_Required work:_
Give back every line of the material below that has the string "pancakes".

_Provided records:_
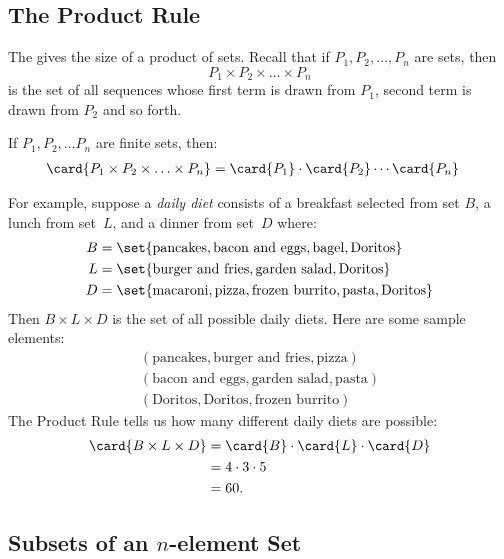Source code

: \subsection{The Product Rule}

The  gives the size of a product of sets.  Recall
that if $P_1, P_2, \ldots, P_n$ are sets, then
%
\[
P_1 \times P_2 \times \ldots \times P_n
\]
%
is the set of all sequences whose first term is drawn from $P_1$,
second term is drawn from $P_2$ and so forth.

\begin{rul}
If $P_1, P_2, \ldots P_n$ are finite sets, then:
%
\begin{align*}
\card{P_1 \times P_2 \times \ldots \times P_n}
    & = \card{P_1} \cdot \card{P_2} \cdots \card{P_n}
\end{align*}
\end{rul}

For example, suppose a \emph{daily diet}
consists of a breakfast selected from set $B$, a lunch from set~$L$,
and a dinner from set~$D$ where:
%
\begin{align*}
B & = \set{\text{pancakes},
      	   \text{bacon and eggs},
           \text{bagel},
           \text{Doritos}} \\
L & = \set{\text{burger and fries},
           \text{garden salad},
           \text{Doritos}} \\
D & = \set{\text{macaroni},
           \text{pizza},
           \text{frozen burrito},
           \text{pasta},
           \text{Doritos}}
\end{align*}
%
Then $B \times L \times D$ is the set of all possible daily diets.
Here are some sample elements:
%
\begin{gather*}
(\text{pancakes}, \text{burger and fries}, \text{pizza}) \\
(\text{bacon and eggs}, \text{garden salad}, \text{pasta}) \\
(\text{Doritos}, \text{Doritos}, \text{frozen burrito})
\end{gather*}
%
The Product Rule tells us how many different daily diets are possible:
%
\begin{align*}
\card{B \times L \times D}
    & = \card{B} \cdot \card{L} \cdot \card{D} \\
    & = 4 \cdot 3 \cdot 5 \\
    & = 60.
\end{align*}

\subsection{Subsets of an $n$-element Set}\label{2nsubsets}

_Task solution:_
B & = \set{\text{pancakes},
(\text{pancakes}, \text{burger and fries}, \text{pizza}) \\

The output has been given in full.